The press highlighted three of the main problems with this scenario. The first was that sandwich-making in a factory is terrible work, with long hours, poor (cold) conditions, and low pay. The second was that there were some 8,000 local jobless British workers in the area. So why hire Hungarians? But an even greater problem was maybe the fact that Greencore was using British job-creation subsidies to hire those Hungarian workers.

With this third problem, we arrive at the curious intersection between neoliberal economics, wage stagnation, and anti-immigration sentiment in Europe. The industrialization of the modern diet, which brings what appears to be widespread social benefits in the form of cheap calories, creates a proletarianized workforce, many of whom themselves will be consumers of cheap industrialized food. But a proletarianized workforce is also vulnerable to pressures from workers in poorer countries who are already even more proletarianized, and hence more eager to work for low wages in poor conditions.

One thing more: because the Hungarians arriving in the UK will not be earning enough to actually live on, and are European Union citizens, they will be eligible for a variety of government benefits, including subsidies for housing. In other words, even when the workers are imported from abroad, the British government will subsidize multi-national corporations—first by granting job creation tax relief and second by providing economic assistance to their hapless low-wage workers.

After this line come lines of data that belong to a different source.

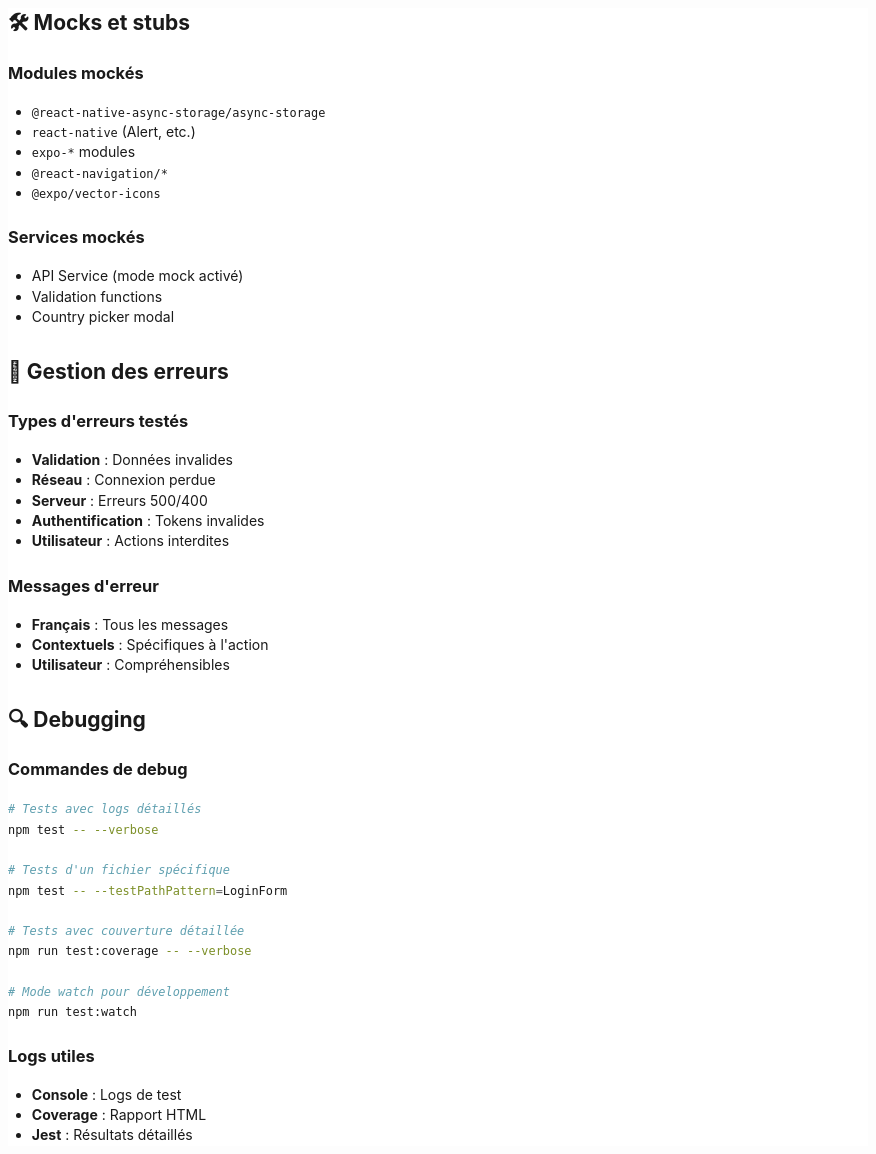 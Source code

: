 ## 🛠️ Mocks et stubs

### Modules mockés
- `@react-native-async-storage/async-storage`
- `react-native` (Alert, etc.)
- `expo-*` modules
- `@react-navigation/*`
- `@expo/vector-icons`

### Services mockés
- API Service (mode mock activé)
- Validation functions
- Country picker modal

## 🐛 Gestion des erreurs

### Types d'erreurs testés
- **Validation** : Données invalides
- **Réseau** : Connexion perdue
- **Serveur** : Erreurs 500/400
- **Authentification** : Tokens invalides
- **Utilisateur** : Actions interdites

### Messages d'erreur
- **Français** : Tous les messages
- **Contextuels** : Spécifiques à l'action
- **Utilisateur** : Compréhensibles

## 🔍 Debugging

### Commandes de debug
```bash
# Tests avec logs détaillés
npm test -- --verbose

# Tests d'un fichier spécifique
npm test -- --testPathPattern=LoginForm

# Tests avec couverture détaillée
npm run test:coverage -- --verbose

# Mode watch pour développement
npm run test:watch
```

### Logs utiles
- **Console** : Logs de test
- **Coverage** : Rapport HTML
- **Jest** : Résultats détaillés
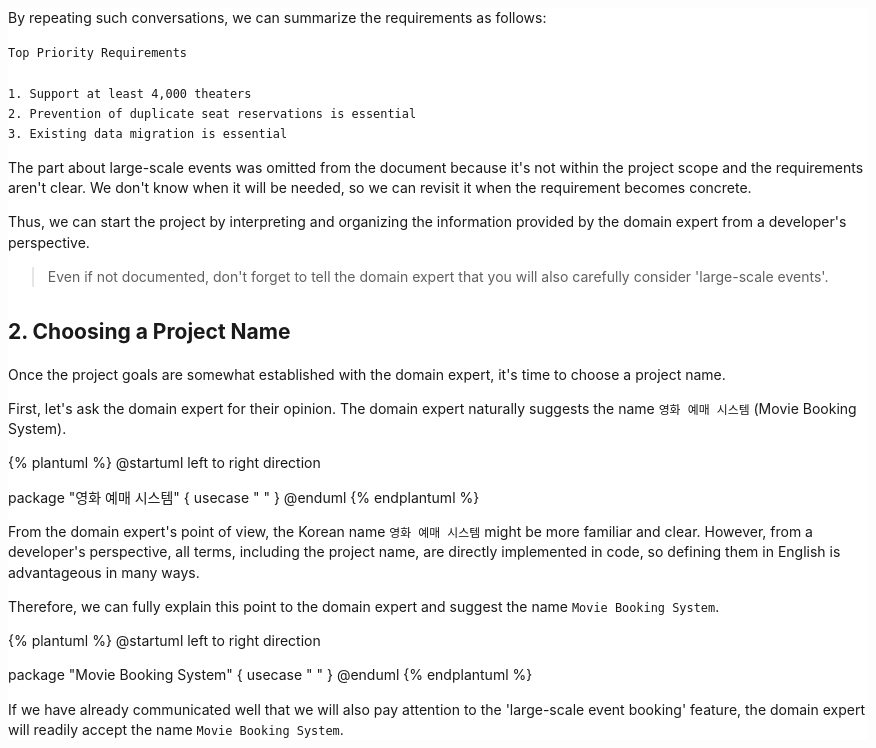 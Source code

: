 By repeating such conversations, we can summarize the requirements as follows:

```txt
Top Priority Requirements

1. Support at least 4,000 theaters
2. Prevention of duplicate seat reservations is essential
3. Existing data migration is essential
```

The part about large-scale events was omitted from the document because it's not within the project scope and the requirements aren't clear. We don't know when it will be needed, so we can revisit it when the requirement becomes concrete.

Thus, we can start the project by interpreting and organizing the information provided by the domain expert from a developer's perspective.

> Even if not documented, don't forget to tell the domain expert that you will also carefully consider 'large-scale events'.

## 2. Choosing a Project Name

Once the project goals are somewhat established with the domain expert, it's time to choose a project name.

First, let's ask the domain expert for their opinion. The domain expert naturally suggests the name `영화 예매 시스템` (Movie Booking System).

{% plantuml %}
@startuml
left to right direction

package "영화 예매 시스템" {
usecase " "
}
@enduml
{% endplantuml %}

From the domain expert's point of view, the Korean name `영화 예매 시스템` might be more familiar and clear. However, from a developer's perspective, all terms, including the project name, are directly implemented in code, so defining them in English is advantageous in many ways.

Therefore, we can fully explain this point to the domain expert and suggest the name `Movie Booking System`.

{% plantuml %}
@startuml
left to right direction

package "Movie Booking System" {
usecase " "
}
@enduml
{% endplantuml %}

If we have already communicated well that we will also pay attention to the 'large-scale event booking' feature, the domain expert will readily accept the name `Movie Booking System`.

The vicious cycle begins with good intentions: the welfare state intervenes to create jobs and subsidize workers. But those good intentions intersect with corporate greed (Greencore took in $2 billion last year), the industrialization of everyday life, the proletarianization of the global workforce, and Europe’s relatively open borders. The borders are open for many reasons, most of which are admirable; but one of them is the EU’s ruling neoliberal economic doctrine, which openly requires a “flexible” workforce–that is, one composed of proletarians who are willing to leave their families and friends, cross the border, and labor in a refrigerator, if that’s where the money is.

The fallout from the degradation of both wages and work in Europe is, in some circles, increased anti-capitalist sentiment. But even more on the rise, unfortunately, is anti-immigration sentiment—as if it were the immigrants and not the sandwiches to blame.